The bitumen froth from either process contains bitumen, air, solids and trapped water. The solids which are present in the froth are in the form of clays, silt and some sand. From the separating cell the froth is passed to a defrother vessel where the froth is heated and broken to remove the air. Naphtha is then added to cause a reduction in the density of the bitumen, facilitating separation of the water and solids from the bitumen by means of a subsequent centrifuge treatment. The centrifuge treatment first includes a gross centrifuge separation followed by high speed centrifuge separations. The bitumen collected from the centrifuge treatment usually contains less than 2% water and solids and can be passed to the refinery for upgrading. The water and solids released during the centrifuge treatment are passed to the tailings pond.
The tailings in the tailing pond are largely a sludge of caustic soda, solids and water with some bitumen. During the initial years of residence time, some settling takes place in the upper layer of the pond, releasing some of the trapped water.
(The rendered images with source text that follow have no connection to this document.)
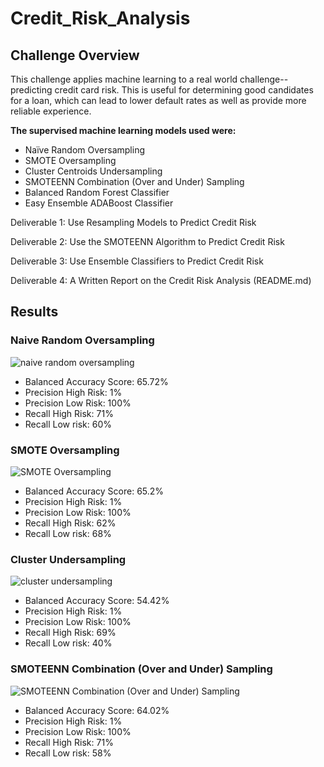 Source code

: # Credit_Risk_Analysis

## Challenge Overview 

This challenge applies machine learning to a real world challenge-- predicting credit card risk. This is useful for determining good candidates for a loan, which can lead to lower default rates as well as provide more reliable experience. 

**The supervised machine learning models used were:**

* Naïve Random Oversampling
* SMOTE Oversampling
* Cluster Centroids Undersampling
* SMOTEENN Combination (Over and Under) Sampling
* Balanced Random Forest Classifier
* Easy Ensemble ADABoost Classifier

Deliverable 1: Use Resampling Models to Predict Credit Risk

Deliverable 2: Use the SMOTEENN Algorithm to Predict Credit Risk

Deliverable 3: Use Ensemble Classifiers to Predict Credit Risk

Deliverable 4: A Written Report on the Credit Risk Analysis (README.md)

 ## Results
 
 ### Naive Random Oversampling
 
 ![naive random oversampling](https://user-images.githubusercontent.com/86750935/139603200-4018cecb-1256-43c2-8539-fcb0064027c7.PNG)

* Balanced Accuracy Score: 65.72%
* Precision High Risk: 1%
* Precision Low Risk: 100%
* Recall High Risk: 71%
* Recall Low risk: 60%

### SMOTE Oversampling

![SMOTE Oversampling](https://user-images.githubusercontent.com/86750935/139603332-f1fac64c-0a34-4156-8aa4-1994c6a77b03.PNG)

* Balanced Accuracy Score: 65.2%
* Precision High Risk: 1%
* Precision Low Risk: 100%
* Recall High Risk: 62%
* Recall Low risk: 68%

### Cluster Undersampling

![cluster undersampling](https://user-images.githubusercontent.com/86750935/139603398-025a0c91-d4a8-40d7-ad46-8c1929e1b63d.PNG)

* Balanced Accuracy Score: 54.42%
* Precision High Risk: 1%
* Precision Low Risk: 100%
* Recall High Risk: 69%
* Recall Low risk: 40%

### SMOTEENN Combination (Over and Under) Sampling

![SMOTEENN Combination (Over and Under) Sampling](https://user-images.githubusercontent.com/86750935/139603599-527dfba3-93e6-40a8-900a-b0ed671bc405.PNG)

* Balanced Accuracy Score: 64.02%
* Precision High Risk: 1%
* Precision Low Risk: 100%
* Recall High Risk: 71%
* Recall Low risk: 58%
The water released from the sludge can be recycled back into the hot water process. The major portion of the tailings remains as sludge indefinitely. The sludge contains some bitumen and high percentages of solids, mainly in the form of suspended silt and clay.
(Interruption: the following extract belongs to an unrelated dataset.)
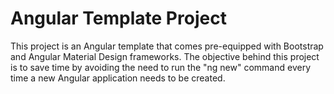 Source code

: # Angular Template Project

This project is an Angular template that comes pre-equipped with Bootstrap and Angular Material Design frameworks. The objective behind this project is to save time by avoiding the need to run the "ng new" command every time a new Angular application needs to be created.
The tailings ponds are costly to build and maintain. The size of the ponds and their characteristic caustic condition creates serious environmental problems. In addition, environmental concerns exist over the large quantity of water which is required for extraction and which remains locked in the tailings pond after use.
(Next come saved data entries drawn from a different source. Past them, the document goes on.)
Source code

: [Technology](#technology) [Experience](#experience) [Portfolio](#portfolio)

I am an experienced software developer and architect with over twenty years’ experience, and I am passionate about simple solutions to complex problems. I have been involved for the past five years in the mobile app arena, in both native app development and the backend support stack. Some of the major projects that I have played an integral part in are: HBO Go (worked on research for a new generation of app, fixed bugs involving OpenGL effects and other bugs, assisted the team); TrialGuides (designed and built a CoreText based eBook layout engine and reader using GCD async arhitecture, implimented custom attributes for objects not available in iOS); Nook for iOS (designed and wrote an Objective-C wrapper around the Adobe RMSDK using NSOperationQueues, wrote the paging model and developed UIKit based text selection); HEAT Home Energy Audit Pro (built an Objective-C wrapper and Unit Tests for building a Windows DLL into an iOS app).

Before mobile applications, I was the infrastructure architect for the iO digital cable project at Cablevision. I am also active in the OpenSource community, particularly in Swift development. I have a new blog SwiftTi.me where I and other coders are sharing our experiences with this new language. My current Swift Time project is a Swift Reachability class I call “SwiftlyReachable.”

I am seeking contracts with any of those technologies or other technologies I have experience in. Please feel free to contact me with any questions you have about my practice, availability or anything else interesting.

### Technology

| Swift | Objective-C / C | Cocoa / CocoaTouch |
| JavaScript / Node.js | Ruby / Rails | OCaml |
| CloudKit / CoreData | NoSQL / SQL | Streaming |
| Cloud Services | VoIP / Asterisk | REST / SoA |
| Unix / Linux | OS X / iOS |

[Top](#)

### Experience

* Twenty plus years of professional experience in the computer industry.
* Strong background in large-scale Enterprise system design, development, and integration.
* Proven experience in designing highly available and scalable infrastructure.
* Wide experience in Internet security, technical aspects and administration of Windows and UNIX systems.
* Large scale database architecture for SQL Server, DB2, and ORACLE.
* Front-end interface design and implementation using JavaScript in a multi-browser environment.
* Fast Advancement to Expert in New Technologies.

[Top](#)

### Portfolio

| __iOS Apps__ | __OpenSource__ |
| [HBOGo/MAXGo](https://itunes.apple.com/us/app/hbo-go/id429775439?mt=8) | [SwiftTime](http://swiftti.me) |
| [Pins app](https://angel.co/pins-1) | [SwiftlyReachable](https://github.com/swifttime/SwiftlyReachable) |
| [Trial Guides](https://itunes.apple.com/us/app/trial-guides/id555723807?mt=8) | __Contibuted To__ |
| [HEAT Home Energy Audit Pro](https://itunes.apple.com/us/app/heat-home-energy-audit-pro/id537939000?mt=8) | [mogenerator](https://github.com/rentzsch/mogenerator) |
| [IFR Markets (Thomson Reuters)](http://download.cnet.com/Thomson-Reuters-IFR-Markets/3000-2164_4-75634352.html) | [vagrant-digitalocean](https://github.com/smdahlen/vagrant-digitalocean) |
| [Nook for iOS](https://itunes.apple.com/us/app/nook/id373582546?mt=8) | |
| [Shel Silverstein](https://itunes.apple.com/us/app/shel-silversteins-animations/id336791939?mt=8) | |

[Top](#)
It is known that sludge is formed in the initial conditioning of the tar sand, when the caustic soda attacks the silt and clay particles. The caustic soda causes the clays to swell and disburse into platelets. These platelets are held in suspension and form the gel-like sludge. Expanding-type clays such as the montmorillanite clays are particularly susceptible to caustic attack. Because of the problems caused by sludge formation and the low bitumen recovery available from highly viscous sludges, lower grade tar sands containing high levels of clays cannot be treated satisfactorily using the hot water extraction process.
The need exists for an extraction process which would result in a reduction or elimination of the production of sludge and therefore an increase in the water available for recycling. Any such process would also provide the possibility of increased bitumen recovery from medium and lower grade ores.
Also it is desirable that any tar sand extraction process should maintain or increase the present throughput possible by use of existing extraction processes and thereby not increase the cost of extraction. It is further desirable that a tar sand extraction process be of use in conventional extraction facilities. It is also desirable to eliminate the hazardous caustic used in today's commercial units.
Alternate processes, such as that described in U.S. Pat. No. 4,120,777, have been proposed which include the use of alternate conditioning agents such as soluble metal bicarbonates. However, such processes have generally not been adopted by the industry for a number of reasons. For example, proposed processes often increase the cost of extraction beyond reasonable levels by requiring the use of large amounts of agents or by reducing the rate at which tar sand can be processed. In addition, such processes are not readily adopted since they cannot be carried out in existing extraction facilities.
A process for tar sand extraction has been invented using a conditioning step comprising an alkali metal bicarbonate, an alkali metal carbonate and a liquid hydrocarbon with or without a source of calcium and/or magnesium ions.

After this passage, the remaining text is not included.